The American Academy of Child & Adolescent Psychiatry has said evidence shows conversion therapies inflict harm on young people, including elevated rates of suicidal thoughts.

HHS said its report does not address treatment for adults, is not clinical guidance and does not make any policy recommendations. However, it also says the review “is intended for policymakers, clinicians, therapists, medical organizations, and importantly, patients and their families,” and it declares that medical professionals involved in transgender care have failed their young patients.

The report could create fear for families seeking care and for medical providers, said Shannon Minter, the legal director at the National Center for Lesbian Rights. “It’s very chilling to see the federal government injecting politics and ideology into medical science,” Minter said.

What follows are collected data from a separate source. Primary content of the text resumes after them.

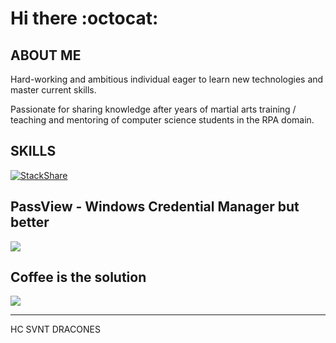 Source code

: # Hi there :octocat:

## ABOUT ME

Hard-working and ambitious individual eager to learn new technologies and master current skills.
 
Passionate for sharing knowledge after years of martial arts training / teaching and mentoring of computer science students in the RPA domain.

## SKILLS

[![StackShare](http://img.shields.io/badge/tech-stack-0690fa.svg?style=flat)](https://stackshare.io/alindanielferenczi/my-stack)

## PassView - Windows Credential Manager but better

<a href="https://www.microsoft.com/store/productId/9N42685447QR" target="_blank">
  <img src="https://img.shields.io/badge/Microsoft Store-download-blue"/>
</a>

## Coffee is the solution

<a href="https://www.buymeacoffee.com/alinf" target="_blank">
  <img src="https://img.shields.io/badge/Coffee-aquire-brown"/>
</a>

---

HC SVNT DRACONES
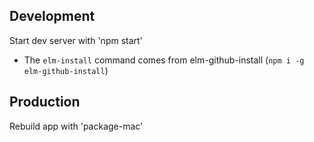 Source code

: 

## Development

Start dev server with 'npm start'

* The `elm-install` command comes from elm-github-install (`npm i -g elm-github-install`)

## Production

Rebuild app with 'package-mac'
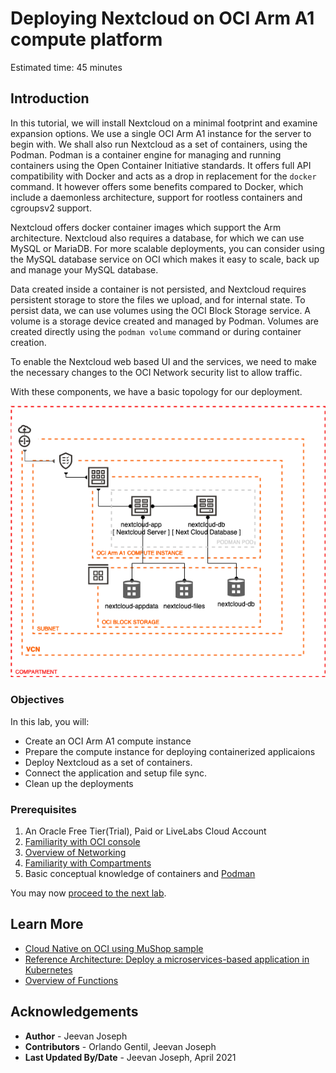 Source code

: # Deploying Nextcloud on OCI Arm A1 compute platform 

Estimated time: 45 minutes

## Introduction

In this tutorial, we will install Nextcloud on a minimal footprint and examine expansion options. We use a single OCI Arm A1 instance for the server to begin with. We shall also run Nextcloud as a set of containers, using the Podman. Podman is a container engine for managing and running containers using the Open Container Initiative standards. It offers full API compatibility with Docker and acts as a drop in replacement for the `docker` command. It however offers some benefits compared to Docker, which include a daemonless architecture, support for rootless containers and cgroupsv2 support.

Nextcloud offers docker container images which support the Arm architecture. Nextcloud also requires a database, for which we can use MySQL or MariaDB. For more scalable deployments, you can consider using the MySQL database service on OCI which makes it easy to scale, back up and manage your MySQL database. 

Data created inside a container is not persisted, and Nextcloud requires persistent storage to store the files we upload, and for internal state. To persist data, we can use volumes using the OCI Block Storage service. A volume is a storage device created and managed by Podman. Volumes are created directly using the `podman volume` command or during container creation.  

To enable the Nextcloud web based UI and the services, we need to make the necessary changes to the OCI Network security list to allow traffic.   

With these components, we have a basic topology for our deployment.

![Architecture](./images/arch.png)

### Objectives

In this lab, you will:

* Create an OCI Arm A1 compute instance 
* Prepare the compute instance for deploying containerized applicaions
* Deploy Nextcloud as a set of containers.
* Connect the application and setup file sync.
* Clean up the deployments

### Prerequisites

1. An Oracle Free Tier(Trial), Paid or LiveLabs Cloud Account
1. [Familiarity with OCI console](https://docs.us-phoenix-1.oraclecloud.com/Content/GSG/Concepts/console.htm)
1. [Overview of Networking](https://docs.us-phoenix-1.oraclecloud.com/Content/Network/Concepts/overview.htm)
1. [Familiarity with Compartments](https://docs.us-phoenix-1.oraclecloud.com/Content/GSG/Concepts/concepts.htm)
1. Basic conceptual knowledge of containers and [Podman](https://podman.io/)

You may now [proceed to the next lab](#next).

## Learn More

* [Cloud Native on OCI using MuShop sample](https://oracle-quickstart.github.io/oci-cloudnative/)
* [Reference Architecture: Deploy a microservices-based application in Kubernetes](https://docs.oracle.com/en/solutions/cloud-native-ecommerce/index.html#GUID-CB180453-1F32-4465-8F27-EA7300ECF771)
* [Overview of Functions](https://docs.cloud.oracle.com/en-us/iaas/Content/Functions/Concepts/functionsoverview.htm)

## Acknowledgements

* **Author** - Jeevan Joseph
* **Contributors** -  Orlando Gentil, Jeevan Joseph
* **Last Updated By/Date** - Jeevan Joseph, April 2021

“It’s Orwellian. It is designed to confuse and disorient,” Minter added.

While Health Secretary Robert F. Kennedy Jr. has repeatedly pledged to practice “radical transparency,” his department did not release any information about who authored the document. The administration says the new report will go through a peer-review process and will only say who contributed to the report after, “in order to help maintain the integrity of this process.”

The report contradicts American Medical Association guidance, which urges states not to ban gender-affirming care for minors, saying that “empirical evidence has demonstrated that trans and non-binary gender identities are normal variations of human identity and expression.”

It also was prepared without input from the American Academy of Pediatrics, according to its president, Dr. Susan Kressly.

“This report misrepresents the current medical consensus and fails to reflect the realities of pediatric care,” Kressly said. She said the AAP was not consulted, “yet our policy and intentions behind our recommendations were cited throughout in inaccurate and misleading ways.”

Gender-affirming care for transgender youth under standards widely used in the U.S. includes developing a plan with medical experts and family members that includes supportive talk therapy and can — but does not always — involve puberty blockers or hormone treatment. Many U.S. adolescents with gender dysphoria may decide not to proceed with medications or surgeries.

This latest HHS report, which Trump called for while campaigning last year, represents a reversal in federal policy. The U.S. Substance Abuse and Mental Health Services Administration, which is part of HHS, found that no research had determined that behavioral health interventions could change someone’s gender identity or sexual orientation. The 2023 update to the 2015 finding is no longer on the agency’s website.